Rentrée économique. De nombreux dossiers sur la table des entreprises
Sur la table de cette rentrée économique, de nombreux dossiers à traiter. L’emploi du temps des dirigeants sera consacré aux délais de paiement, aux carnets de commandes, au remboursement de la TVA, au prix des matières premières, mais aussi au financement des besoins d’exploitation ou encore aux difficultés de recrutement…
La cloche de la rentrée a sonné ! S’il est habituel de présenter la rentrée économique comme la période de «tous les dangers», cette année, les milieux d’affaires y placent de grands espoirs, espérant qu’elle marquera un tournant décisif à la suite d’une période de relance.

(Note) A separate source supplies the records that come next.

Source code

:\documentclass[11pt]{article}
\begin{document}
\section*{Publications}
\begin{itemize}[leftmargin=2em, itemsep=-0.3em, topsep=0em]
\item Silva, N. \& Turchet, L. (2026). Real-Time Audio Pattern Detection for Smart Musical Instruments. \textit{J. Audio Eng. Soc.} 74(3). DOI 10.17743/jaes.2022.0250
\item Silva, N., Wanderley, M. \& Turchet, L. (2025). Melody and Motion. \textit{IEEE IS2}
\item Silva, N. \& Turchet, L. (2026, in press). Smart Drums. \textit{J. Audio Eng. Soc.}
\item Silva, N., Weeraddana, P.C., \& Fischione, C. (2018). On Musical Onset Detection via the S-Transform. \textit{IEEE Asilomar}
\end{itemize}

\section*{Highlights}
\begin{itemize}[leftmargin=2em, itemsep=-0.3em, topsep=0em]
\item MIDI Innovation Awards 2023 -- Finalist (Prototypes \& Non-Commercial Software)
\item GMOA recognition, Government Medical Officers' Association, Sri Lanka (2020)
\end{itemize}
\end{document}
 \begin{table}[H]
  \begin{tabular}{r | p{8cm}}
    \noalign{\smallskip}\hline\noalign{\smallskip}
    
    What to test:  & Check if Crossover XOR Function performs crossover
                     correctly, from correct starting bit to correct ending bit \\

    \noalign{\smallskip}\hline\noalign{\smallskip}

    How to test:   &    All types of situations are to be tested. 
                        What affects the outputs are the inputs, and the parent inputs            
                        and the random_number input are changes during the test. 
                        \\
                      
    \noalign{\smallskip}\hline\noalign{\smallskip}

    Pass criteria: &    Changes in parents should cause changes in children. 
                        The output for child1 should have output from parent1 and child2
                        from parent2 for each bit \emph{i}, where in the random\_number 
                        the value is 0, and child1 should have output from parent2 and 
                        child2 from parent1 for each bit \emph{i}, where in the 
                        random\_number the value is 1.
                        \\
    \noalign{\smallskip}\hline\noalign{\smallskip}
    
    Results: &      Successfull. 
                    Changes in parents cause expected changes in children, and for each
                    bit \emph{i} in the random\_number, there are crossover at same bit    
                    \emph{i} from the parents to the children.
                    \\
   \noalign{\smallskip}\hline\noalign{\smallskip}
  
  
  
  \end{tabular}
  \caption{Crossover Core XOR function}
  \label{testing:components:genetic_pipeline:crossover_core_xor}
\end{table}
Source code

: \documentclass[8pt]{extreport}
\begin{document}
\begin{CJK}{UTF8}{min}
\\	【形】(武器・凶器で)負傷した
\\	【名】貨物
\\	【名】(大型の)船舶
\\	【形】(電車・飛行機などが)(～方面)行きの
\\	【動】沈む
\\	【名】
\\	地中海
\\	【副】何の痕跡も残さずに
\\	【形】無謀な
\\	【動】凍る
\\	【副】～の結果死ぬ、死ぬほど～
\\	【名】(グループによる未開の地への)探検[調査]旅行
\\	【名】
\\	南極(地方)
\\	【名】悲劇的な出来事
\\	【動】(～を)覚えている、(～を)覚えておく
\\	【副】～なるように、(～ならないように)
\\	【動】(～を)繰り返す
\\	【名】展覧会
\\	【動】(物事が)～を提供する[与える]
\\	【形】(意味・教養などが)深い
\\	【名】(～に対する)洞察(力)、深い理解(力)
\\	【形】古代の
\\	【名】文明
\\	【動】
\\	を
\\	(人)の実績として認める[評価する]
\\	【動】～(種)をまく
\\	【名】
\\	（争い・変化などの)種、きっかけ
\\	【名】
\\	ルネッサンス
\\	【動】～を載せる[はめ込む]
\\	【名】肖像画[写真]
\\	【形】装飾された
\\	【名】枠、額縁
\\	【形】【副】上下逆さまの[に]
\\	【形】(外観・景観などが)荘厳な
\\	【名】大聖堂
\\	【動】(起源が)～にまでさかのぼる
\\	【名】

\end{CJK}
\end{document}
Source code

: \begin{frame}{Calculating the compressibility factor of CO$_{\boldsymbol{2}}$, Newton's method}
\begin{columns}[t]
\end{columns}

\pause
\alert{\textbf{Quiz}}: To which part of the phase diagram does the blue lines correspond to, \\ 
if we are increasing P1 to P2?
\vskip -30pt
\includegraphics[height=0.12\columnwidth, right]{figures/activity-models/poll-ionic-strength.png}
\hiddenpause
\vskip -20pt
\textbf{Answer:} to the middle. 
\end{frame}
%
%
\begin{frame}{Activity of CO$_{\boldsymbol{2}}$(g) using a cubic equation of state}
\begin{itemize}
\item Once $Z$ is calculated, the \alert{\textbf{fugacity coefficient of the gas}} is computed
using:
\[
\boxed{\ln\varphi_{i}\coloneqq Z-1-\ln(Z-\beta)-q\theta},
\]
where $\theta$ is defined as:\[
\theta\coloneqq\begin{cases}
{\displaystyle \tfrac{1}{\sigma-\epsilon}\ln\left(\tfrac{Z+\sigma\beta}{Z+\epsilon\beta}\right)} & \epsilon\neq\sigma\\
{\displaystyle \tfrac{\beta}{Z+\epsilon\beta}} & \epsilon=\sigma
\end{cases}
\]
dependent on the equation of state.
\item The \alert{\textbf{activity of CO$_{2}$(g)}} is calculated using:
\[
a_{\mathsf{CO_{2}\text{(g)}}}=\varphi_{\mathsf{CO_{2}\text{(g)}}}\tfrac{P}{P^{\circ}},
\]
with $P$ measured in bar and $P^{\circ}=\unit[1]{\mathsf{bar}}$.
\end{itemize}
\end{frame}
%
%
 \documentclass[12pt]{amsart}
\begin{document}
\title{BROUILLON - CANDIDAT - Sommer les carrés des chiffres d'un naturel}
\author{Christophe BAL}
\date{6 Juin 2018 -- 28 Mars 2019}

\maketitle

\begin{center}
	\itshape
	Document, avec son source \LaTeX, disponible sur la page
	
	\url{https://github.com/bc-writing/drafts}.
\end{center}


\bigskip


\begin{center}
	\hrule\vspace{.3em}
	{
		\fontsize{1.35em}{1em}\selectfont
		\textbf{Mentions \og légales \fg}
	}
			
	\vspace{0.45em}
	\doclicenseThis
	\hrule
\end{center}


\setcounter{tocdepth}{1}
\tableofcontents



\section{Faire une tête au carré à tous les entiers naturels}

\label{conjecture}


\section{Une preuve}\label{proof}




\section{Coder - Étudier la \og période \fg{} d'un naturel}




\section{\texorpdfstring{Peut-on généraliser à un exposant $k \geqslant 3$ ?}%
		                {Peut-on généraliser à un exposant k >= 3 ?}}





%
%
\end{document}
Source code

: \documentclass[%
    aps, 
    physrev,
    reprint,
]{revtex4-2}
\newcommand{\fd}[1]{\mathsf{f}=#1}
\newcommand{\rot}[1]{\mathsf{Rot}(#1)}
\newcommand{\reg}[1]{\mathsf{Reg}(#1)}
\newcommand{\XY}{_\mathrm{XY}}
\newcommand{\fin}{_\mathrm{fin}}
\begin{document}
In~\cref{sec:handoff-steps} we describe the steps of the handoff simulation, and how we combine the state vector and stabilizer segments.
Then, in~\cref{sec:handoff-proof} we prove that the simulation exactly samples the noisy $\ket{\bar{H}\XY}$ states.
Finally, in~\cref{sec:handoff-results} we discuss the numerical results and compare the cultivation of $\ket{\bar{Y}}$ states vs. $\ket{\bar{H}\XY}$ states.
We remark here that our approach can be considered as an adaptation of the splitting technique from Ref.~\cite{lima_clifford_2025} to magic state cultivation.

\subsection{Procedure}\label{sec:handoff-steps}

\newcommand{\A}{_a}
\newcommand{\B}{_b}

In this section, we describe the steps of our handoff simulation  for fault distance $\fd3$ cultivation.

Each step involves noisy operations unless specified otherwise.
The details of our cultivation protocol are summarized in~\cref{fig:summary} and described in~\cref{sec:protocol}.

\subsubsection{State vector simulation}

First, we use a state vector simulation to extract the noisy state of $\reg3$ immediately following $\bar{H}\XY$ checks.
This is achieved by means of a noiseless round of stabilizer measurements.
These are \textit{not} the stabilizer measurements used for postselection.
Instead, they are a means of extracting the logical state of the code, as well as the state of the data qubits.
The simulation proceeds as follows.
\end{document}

Après une année de convalescence suivie d’une autre de relance, les dirigeants d’entreprises voient la rentrée 2024 comme l’occasion de confirmer la relance économique et renforcer la reprise dans divers secteurs. Ils espèrent que la dynamique positive enclenchée, qui a apporté des bénéfices notables à plusieurs segments de l’économie, notamment les services financiers et non financiers ainsi que le BTP, entre autres, continuera à se prolonger. « L’économie marocaine affiche certes une bonne tenue, mais à l’approche d’une nouvelle campagne agricole, les appréhensions montent car nous dépendons du secteur agricole et des aléas climatiques. L’agriculture représente aujourd’hui 15% du PIB et 39% des emplois. La faible pluviométrie et les récoltes décevantes des dernières années coûtent cher à beaucoup d’autres secteurs économiques et l’économie nationale d’une manière générale. Après six années d’affilée de sécheresse, ce qui est du jamais-vu, il est logique que la raréfaction de l’eau au Maroc figure aux premières loges des grandes préoccupations actuelles des dirigeants d’entreprises. Elle soulève moult interrogations, suscite de grandes appréhensions et génère de fortes attentes », prévient Mohamed Boumesmar, expert-comptable, associé-gérant du cabinet Audicis.
Les défis persistants
Cependant, les défis restent considérables pour les opérateurs économiques, qui abordent les mois à venir avec un mélange d’espoir et d’appréhension. L’incertitude continue de peser sur certains pans de l’économie locale et internationale, malgré les signes de reprise. « Les préoccupations des patrons d’entreprises pour cette rentrée dépendent des secteurs d’activité», tient à préciser Boumesmar.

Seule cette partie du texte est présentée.